Off to Oregon for a long weekend


I’l leaving for Portland Oregon for a number of reasons, for a long weekend. I love this city, and can’t beleive that it been nearly ten year since visiting it last. Maybe 13 actually!! Not only does my oldest brother live here, and his family, but I have friends and their family here too, so even though I will be very busy until next Monday, I hope to squeeze in visits, dinners and playtime. Leaving home today, it was still clearly winter. Packing the bags on the bed, Fergus knows and does Margaret, that someone is leaving. Of course, they assume both of us are, and since they usually travel with us, even to Switzerland, they know that their beds are not being packed up, and this might be serious. Dogs are so funny. But fret not little doggies, Joe’s broken Fibia will be keeping him home for some time! Even from Switzerland!

While in Portland, I will be attending the North American Rock Garden Society’s (NARGS) Winter Study Weekend. And even which when heard by my cohorts at work, brings snickers, but to those of us who love plants, mark on our schedules as MUST-DO events, not to miss. These weekends are sponsored twice a winter, one in the east, and one in the west cost of the US. The NARGS is a fine group of people of varying horticulutral passion and intellect, friendly and open, and always willing to let new people in to learn about mainly what are known as ‘Rock Garden Plants” in the very nineteenth century way that alpine plants, when cultivated in pots and specialized rocky gardens, where known as ‘rock gardens’ or ‘rock gardening’. Today, the society name is a bit misleading perhaps, for it encompasses not just alpine plants, but woodland plants, shade and wildflower plants, and honestly, and unusual plant that is not tropical. The definition is a bit blurry, but the group is where most plant-people end up, if they don’t graduate to the ORchid Society, it is NARGS where the plant mastery is exercised. THat said, all sorts of people interested in plants are here.
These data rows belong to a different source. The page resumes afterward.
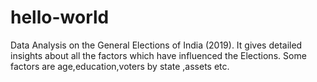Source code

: # hello-world
Data Analysis on the General Elections of India (2019). It gives detailed insights about all the factors which have influenced the Elections. Some factors are age,education,voters by state ,assets etc.
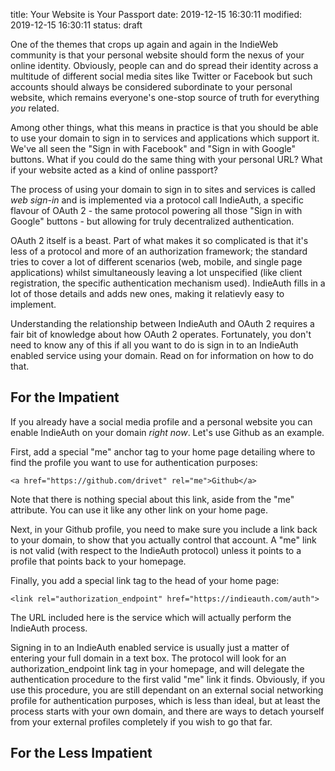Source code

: title: Your Website is Your Passport
date: 2019-12-15 16:30:11
modified: 2019-12-15 16:30:11
status: draft

One of the themes that crops up again and again in the IndieWeb community is
that your personal website should form the nexus of your online identity.
Obviously, people can and do spread their identity across a multitude of
different social media sites like Twitter or Facebook but such accounts
should always be considered subordinate to your personal website, which
remains everyone's one-stop source of truth for everything *you* related.

Among other things, what this means in practice is that you should be able
to use your domain to sign in to services and applications which support it.
We've all seen the "Sign in with Facebook" and "Sign in with Google"
buttons.  What if you could do the same thing with your personal URL?  What
if your website acted as a kind of online passport?

The process of using your domain to sign in to sites and services is called
*web sign-in* and is implemented via a protocol call IndieAuth, a specific
flavour of OAuth 2 - the same protocol powering all those "Sign in with
Google" buttons - but allowing for truly decentralized authentication.

OAuth 2 itself is a beast.  Part of what makes it so complicated is that
it's less of a protocol and more of an authorization framework; the standard
tries to cover a lot of different scenarios (web, mobile, and single page
applications) whilst simultaneously leaving a lot unspecified (like client
registration, the specific authentication mechanism used).  IndieAuth fills
in a lot of those details and adds new ones, making it relatievly easy to
implement.

Understanding the relationship between IndieAuth and OAuth 2 requires a fair
bit of knowledge about how OAuth 2 operates.  Fortunately, you don't need to
know any of this if all you want to do is sign in to an IndieAuth enabled
service using your domain.  Read on for information on how to do that.

## For the Impatient

If you already have a social media profile and a personal website you can
enable IndieAuth on your domain *right now*.  Let's use Github as an
example.

First, add a special "me" anchor tag to your home page detailing where to
find the profile you want to use for authentication purposes:

    <a href="https://github.com/drivet" rel="me">Github</a>

Note that there is nothing special about this link, aside from the "me"
attribute.  You can use it like any other link on your home page.

Next, in your Github profile, you need to make sure you include a link back
to your domain, to show that you actually control that account.  A "me" link
is not valid (with respect to the IndieAuth protocol) unless it points to a
profile that points back to your homepage.

Finally, you add a special link tag to the head of your home page:

    <link rel="authorization_endpoint" href="https://indieauth.com/auth">

The URL included here is the service which will actually perform the
IndieAuth process.

Signing in to an IndieAuth enabled service is usually just a matter of
entering your full domain in a text box.  The protocol will look for an
authorization_endpoint link tag in your homepage, and will delegate the
authentication procedure to the first valid "me" link it finds.  Obviously,
if you use this procedure, you are still dependant on an external social
networking profile for authentication purposes, which is less than ideal,
but at least the process starts with your own domain, and there are ways to
detach yourself from your external profiles completely if you wish to go
that far.

## For the Less Impatient
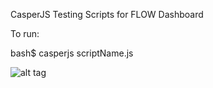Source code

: CasperJS Testing Scripts for FLOW Dashboard

To run:

bash$ casperjs scriptName.js

![alt tag](https://raw.github.com/nehafish/akvo/akvo-flow/develop/Dashboard/tests/casperjs/screenshots/evaluate-diagram.png)


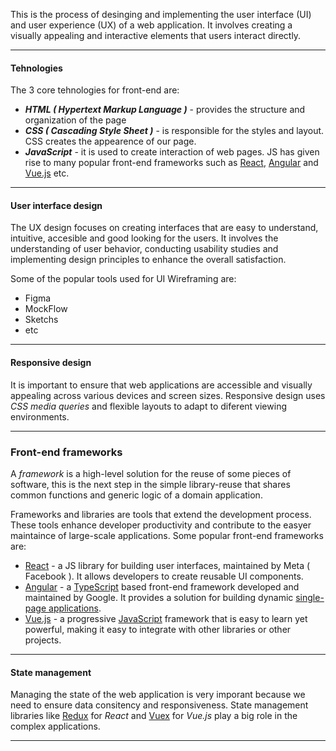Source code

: This is the process of desinging and implementing the user interface (UI) and user experience (UX) of a web application. It involves creating a visually appealing and interactive elements that users interact directly. 

--- 
#### Tehnologies
The 3 core tehnologies for front-end are: 
- _**HTML ( Hypertext Markup Language )**_ - provides the structure and organization of the page 
- _**CSS ( Cascading Style Sheet )**_ - is responsible for the styles and layout. CSS creates the appearence of our page. 
- _**JavaScript**_ - it is used to create interaction of web pages. JS has given rise to many popular front-end frameworks such as [React](React.md), [Angular](Angular.md) and [Vue.js](VueJs.md) etc.

--- 
#### User interface design
The UX design focuses on creating interfaces that are easy to understand, intuitive, accesible and good looking for the users. It involves the understanding of user behavior, conducting usability studies and implementing design principles to enhance the overall satisfaction. 

Some of the popular tools used for UI Wireframing are: 
- Figma
- MockFlow
- Sketchs
- etc

--- 
#### Responsive design
It is important to ensure that web applications are accessible and visually appealing across various devices and screen sizes. Responsive design uses _CSS media queries_ and flexible layouts to adapt to diferent viewing environments. 

---
### Front-end frameworks
A _framework_ is a high-level solution for the reuse of some pieces of software, this is the next step in the simple library-reuse that shares common functions and generic logic of a domain application. 

Frameworks and libraries are tools that extend the development process. These tools enhance developer productivity and contribute to the easyer maintaince of large-scale applications. Some popular front-end frameworks are: 
- [React](React.md) - a JS library for building user interfaces, maintained by Meta ( Facebook ). It allows developers to create reusable UI components. 
- [Angular](Angular.md) - a [TypeScript](TypeScript.md) based front-end framework developed and maintained by Google. It provides a solution for building dynamic [single-page applications](Single%20page%20applications.md). 
- [Vue.js](VueJs.md) - a progressive [JavaScript](JavaScript.md) framework that is easy to learn yet powerful, making it easy to integrate with other libraries or other projects. 

--- 
#### State management 
Managing the state of the web application is very imporant because we need to ensure data consitency and responsiveness. State management libraries like [Redux](Redux.md) for _React_ and [Vuex](Vuex.md) for _Vue.js_ play a big role in the complex applications. 

---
A Fragrant ( Oh…SOOOO fragrant Nemesia ‘Opal Innocense” in bloom in the greenhouse, with snow outside. I want to bottle this!

NARGS aside, I might hike with some friends ( more on that later) if the weather holds out – I will make time for this, and even skip a session or two, and I have another secret meeting about another botanical venture that I have been working on for 9 years, to see if that will take seed. So this is still a ‘work’ weekend, anyway you describe it.


JOe asked is the snowdrops were out yet, and I told him fo-get-aboutit, since it was 8 degrees F, and still a new foot of snow on the ground last week. But look at what I found in one of the raised rock walls alone the foundation of the greenhouse where the snow piles up when it slides off of the greenhouse. This deep snow reminds me every spring, ( sometimes I am so stupid) when I see all do the nicest Daphne’s that I’ve collected over the years, crushed and broken by the wet snow that slides off of the greenhouse roof. Next year I HAVE TO MAKE PROTECTIVE ROOFS. Which I somehow equate with those 1960’s ranch homes in New Jersey near my aunts house, where they clip their foundation plantings into cones and balls, then cover them with painted white or green T-Pees. I need some of those. Besides, I’m starting to wear socks with sandals, and like the look, and I’m ‘at that age’. Next…Big Boy Tomatoes behind the garage!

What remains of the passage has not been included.